Temos, assim, uma nova forma de totalitarismo, — o totalitarismo das democracias agnósticas, totalitarismo despótico das massas, cujo peso quantitativo manobrado por hábeis técnicos da formação da opinião pública e pelo poder do dinheiro, conforme salientou o Santo Padre Pio XII, atenta contra os direitos do Espírito e contra todo o princípio moral, nada impedindo que pela força das massas majoritárias sejam os fundamentos da Religião e os próprios princípios da liberdade postergados e suprimidos. Fica assim também provado que a democracia clássica do tipo de Rousseau não é um instrumento idôneo de defesa do gênero humano contra a calamidade comunista.

O mundo, como se vê, não pode hoje ser considerado sob o aspecto de "esquerdas" e "direitas", mesmo porque apreciáveis multidões de operários se arregimentam em muitos países para combater o comunismo, enquanto homens ricos, burgueses engravatados se alinham na corrente do marxismo revolucionário, que lhes faculta a liberdade aos baixos instintos e aos costumes degradantes de traficâncias indecorosas e um sexualismo sem freios.

A questão está hoje posta nos termos do "espiritualismo" e do "materialismo". Hoje, não se é mais econômica ou politicamente da "direita" ou da "esquerda"; é-se espiritualista ou materialista.

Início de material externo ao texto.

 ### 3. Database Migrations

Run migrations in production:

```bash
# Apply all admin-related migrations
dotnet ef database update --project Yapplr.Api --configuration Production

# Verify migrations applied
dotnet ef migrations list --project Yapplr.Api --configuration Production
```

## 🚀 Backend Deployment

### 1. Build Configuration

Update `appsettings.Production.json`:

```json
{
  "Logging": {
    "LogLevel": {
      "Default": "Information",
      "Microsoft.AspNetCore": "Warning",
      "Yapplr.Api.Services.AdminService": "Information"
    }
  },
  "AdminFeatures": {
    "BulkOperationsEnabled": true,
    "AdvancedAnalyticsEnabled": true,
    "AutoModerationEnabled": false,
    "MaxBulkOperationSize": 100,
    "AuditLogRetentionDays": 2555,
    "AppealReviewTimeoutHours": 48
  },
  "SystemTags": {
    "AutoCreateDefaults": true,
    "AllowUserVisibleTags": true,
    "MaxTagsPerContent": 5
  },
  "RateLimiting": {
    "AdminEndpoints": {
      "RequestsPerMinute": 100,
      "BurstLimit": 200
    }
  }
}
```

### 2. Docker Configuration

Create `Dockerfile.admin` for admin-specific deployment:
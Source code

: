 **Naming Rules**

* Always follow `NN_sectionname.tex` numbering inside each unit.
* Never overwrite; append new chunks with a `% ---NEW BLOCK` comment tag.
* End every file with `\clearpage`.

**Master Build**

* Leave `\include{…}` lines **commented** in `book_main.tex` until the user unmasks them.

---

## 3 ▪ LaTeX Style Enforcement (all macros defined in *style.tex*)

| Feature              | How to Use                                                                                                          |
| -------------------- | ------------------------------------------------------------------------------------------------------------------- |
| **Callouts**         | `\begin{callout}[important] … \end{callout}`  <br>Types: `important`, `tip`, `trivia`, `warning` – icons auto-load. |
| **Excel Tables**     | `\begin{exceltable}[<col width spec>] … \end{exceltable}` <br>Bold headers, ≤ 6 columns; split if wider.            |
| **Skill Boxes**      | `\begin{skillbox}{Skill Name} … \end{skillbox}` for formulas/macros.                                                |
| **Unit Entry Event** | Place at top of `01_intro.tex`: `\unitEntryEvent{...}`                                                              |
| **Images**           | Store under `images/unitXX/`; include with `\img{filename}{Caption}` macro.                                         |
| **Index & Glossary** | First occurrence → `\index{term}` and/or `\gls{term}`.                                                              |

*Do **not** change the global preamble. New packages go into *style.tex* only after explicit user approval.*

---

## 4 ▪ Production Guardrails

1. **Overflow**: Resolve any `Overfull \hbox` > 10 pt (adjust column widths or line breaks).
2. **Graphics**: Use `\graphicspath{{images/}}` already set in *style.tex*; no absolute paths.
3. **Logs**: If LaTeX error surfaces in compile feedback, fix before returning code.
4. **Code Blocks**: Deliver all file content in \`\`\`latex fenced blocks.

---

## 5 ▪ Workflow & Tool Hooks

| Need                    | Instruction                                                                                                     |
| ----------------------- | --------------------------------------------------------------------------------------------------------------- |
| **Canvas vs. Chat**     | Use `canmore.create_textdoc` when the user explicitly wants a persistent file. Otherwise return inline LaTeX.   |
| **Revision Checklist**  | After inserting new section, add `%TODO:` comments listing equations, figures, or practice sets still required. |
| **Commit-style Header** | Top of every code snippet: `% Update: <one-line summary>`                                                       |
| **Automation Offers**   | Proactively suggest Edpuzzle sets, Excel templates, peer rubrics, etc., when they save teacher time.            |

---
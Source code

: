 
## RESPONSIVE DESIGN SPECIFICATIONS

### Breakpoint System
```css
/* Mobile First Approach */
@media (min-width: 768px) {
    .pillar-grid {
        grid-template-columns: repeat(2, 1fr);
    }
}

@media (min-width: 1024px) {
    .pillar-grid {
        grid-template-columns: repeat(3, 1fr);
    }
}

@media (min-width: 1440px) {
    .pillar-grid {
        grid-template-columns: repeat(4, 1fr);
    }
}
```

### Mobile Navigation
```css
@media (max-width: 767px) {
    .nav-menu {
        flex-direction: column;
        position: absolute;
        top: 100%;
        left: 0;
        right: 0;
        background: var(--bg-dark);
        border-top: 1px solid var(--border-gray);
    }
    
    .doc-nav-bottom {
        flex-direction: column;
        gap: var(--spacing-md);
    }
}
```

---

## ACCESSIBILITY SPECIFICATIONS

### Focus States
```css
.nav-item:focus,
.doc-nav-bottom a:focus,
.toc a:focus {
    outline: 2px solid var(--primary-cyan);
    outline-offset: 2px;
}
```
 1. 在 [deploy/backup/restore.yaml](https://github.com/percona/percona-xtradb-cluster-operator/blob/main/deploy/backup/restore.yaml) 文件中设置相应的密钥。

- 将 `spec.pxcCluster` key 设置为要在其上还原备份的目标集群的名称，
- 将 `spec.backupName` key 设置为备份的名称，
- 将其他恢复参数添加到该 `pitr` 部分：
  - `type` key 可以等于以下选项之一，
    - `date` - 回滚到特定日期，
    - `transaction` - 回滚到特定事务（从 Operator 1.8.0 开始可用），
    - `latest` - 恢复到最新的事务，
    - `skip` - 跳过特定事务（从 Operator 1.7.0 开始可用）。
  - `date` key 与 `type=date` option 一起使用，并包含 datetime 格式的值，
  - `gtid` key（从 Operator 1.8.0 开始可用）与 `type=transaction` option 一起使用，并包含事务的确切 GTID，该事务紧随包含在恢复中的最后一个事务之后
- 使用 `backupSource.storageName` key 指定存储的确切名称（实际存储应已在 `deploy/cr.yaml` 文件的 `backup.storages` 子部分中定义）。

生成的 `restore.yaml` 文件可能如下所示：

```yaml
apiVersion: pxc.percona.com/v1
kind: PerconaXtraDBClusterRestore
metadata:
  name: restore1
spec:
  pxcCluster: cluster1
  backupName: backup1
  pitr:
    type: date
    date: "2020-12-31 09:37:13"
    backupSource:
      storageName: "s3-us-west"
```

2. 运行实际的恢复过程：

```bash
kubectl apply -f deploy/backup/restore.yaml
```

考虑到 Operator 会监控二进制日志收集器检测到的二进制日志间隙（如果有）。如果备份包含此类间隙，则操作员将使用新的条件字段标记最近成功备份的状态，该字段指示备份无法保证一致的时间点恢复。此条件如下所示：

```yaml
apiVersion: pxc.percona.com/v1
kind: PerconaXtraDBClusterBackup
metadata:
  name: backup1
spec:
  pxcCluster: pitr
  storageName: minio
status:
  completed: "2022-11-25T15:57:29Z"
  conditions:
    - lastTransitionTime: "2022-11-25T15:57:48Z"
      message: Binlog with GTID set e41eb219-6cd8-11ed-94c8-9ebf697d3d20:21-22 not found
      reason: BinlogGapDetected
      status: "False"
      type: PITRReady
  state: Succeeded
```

Crer ou não crer em Deus, eis a questão. O mundo está dividido entre os que crêem e os que não crêem em Deus. O comunismo não é uma política, é uma mística às avessas, uma concepção anti-religiosa do universo. É o mundo sem Deus. E o totalitarismo mais completo, o maior de todos, conforme disse, com muito acerto, o Padre Leonel Franca. O mais completo, porque contém em si todas as formas particulares dos outros totalitarismos. O maior, porque não se restringe aos limites de uma nacionalidade, mas alarga-se por todos os continentes aspirando o monopólio das almas e a escravidão dos povos.

Explorando diabolicamente os justos ressentimentos históricos das classes sofredoras, fazendo as mesmas críticas que fazemos das injustiças e desumanidades do capitalismo, tudo promete aos homens, usando de artifícios e de mentiras. "Assim se hipnotizam as massas", escreve o Padre Leonel Franca, "se mobilizam as energias religiosas da alma a serviço de uma ideologia ateia. Fé e esperança, dedicação e sacrifício, amor da justiça e da liberdade, todo esse patrimônio de riquezas humanas, que só tem valor numa ordem ontológica de realidades espirituais, são exploradas para acelerar a implantação de uma nova concepção de vida que as declara ficções sem conteúdo e abstrações malfazejas".

A grande heresia do século, a heresia do ateísmo militante, só pode, portanto, ser combatida, pela religião militante. Essa religião de combatentes é exatamente aquela que constitui o objeto do ódio mais feroz do marxismo: a religião de Cristo, a única religião da terra cujo senso de realismo social traz consigo a marca da sabedoria divina.

(Transcrito das págs. 45 até 49 de "Primeiro, Cristo!" – 4ª edição – São Paulo/Brasília – Voz do Oeste/INL-MEC – 1979 – XVIII + 175 págs.)